Return the lines of the data below in which the string "mathrm" occurs.

## Items from a data source
--------------------------------------------------

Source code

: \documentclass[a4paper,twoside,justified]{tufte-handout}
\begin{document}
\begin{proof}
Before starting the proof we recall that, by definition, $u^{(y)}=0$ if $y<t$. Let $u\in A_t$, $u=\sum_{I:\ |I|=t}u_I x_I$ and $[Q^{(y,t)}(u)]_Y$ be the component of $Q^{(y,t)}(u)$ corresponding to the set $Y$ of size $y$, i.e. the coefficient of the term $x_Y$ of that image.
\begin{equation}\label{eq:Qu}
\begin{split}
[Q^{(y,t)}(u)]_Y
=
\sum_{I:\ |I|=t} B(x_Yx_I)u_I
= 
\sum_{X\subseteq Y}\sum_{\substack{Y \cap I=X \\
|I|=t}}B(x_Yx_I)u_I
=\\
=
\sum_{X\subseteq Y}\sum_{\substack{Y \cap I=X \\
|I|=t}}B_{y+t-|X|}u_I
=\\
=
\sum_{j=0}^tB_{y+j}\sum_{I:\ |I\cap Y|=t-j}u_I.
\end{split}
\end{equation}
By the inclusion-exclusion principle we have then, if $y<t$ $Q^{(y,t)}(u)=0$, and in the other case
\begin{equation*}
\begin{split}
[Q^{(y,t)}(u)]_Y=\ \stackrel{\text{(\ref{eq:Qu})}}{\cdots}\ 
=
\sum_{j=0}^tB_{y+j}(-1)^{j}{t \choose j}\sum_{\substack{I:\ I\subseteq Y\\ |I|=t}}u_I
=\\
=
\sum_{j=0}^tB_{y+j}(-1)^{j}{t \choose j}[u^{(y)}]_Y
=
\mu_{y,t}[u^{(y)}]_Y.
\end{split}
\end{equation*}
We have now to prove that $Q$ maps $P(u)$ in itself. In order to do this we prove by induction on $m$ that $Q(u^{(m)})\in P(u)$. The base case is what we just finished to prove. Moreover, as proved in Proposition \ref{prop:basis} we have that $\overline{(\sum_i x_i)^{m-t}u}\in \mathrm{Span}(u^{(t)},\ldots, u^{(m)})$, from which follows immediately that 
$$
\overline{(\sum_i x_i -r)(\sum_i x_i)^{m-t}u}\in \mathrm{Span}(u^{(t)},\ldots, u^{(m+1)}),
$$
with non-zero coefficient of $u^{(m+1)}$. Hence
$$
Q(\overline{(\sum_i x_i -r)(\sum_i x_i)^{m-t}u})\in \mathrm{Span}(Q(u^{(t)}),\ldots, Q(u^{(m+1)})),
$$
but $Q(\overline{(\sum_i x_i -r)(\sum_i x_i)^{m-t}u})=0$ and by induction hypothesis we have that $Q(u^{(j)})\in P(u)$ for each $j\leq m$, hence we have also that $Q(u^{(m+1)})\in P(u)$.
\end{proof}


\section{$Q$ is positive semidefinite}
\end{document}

--------------------------------------------------

## EXERCISE RESPONSE
We have now to prove that $Q$ maps $P(u)$ in itself. In order to do this we prove by induction on $m$ that $Q(u^{(m)})\in P(u)$. The base case is what we just finished to prove. Moreover, as proved in Proposition \ref{prop:basis} we have that $\overline{(\sum_i x_i)^{m-t}u}\in \mathrm{Span}(u^{(t)},\ldots, u^{(m)})$, from which follows immediately that 
\overline{(\sum_i x_i -r)(\sum_i x_i)^{m-t}u}\in \mathrm{Span}(u^{(t)},\ldots, u^{(m+1)}),
Q(\overline{(\sum_i x_i -r)(\sum_i x_i)^{m-t}u})\in \mathrm{Span}(Q(u^{(t)}),\ldots, Q(u^{(m+1)})),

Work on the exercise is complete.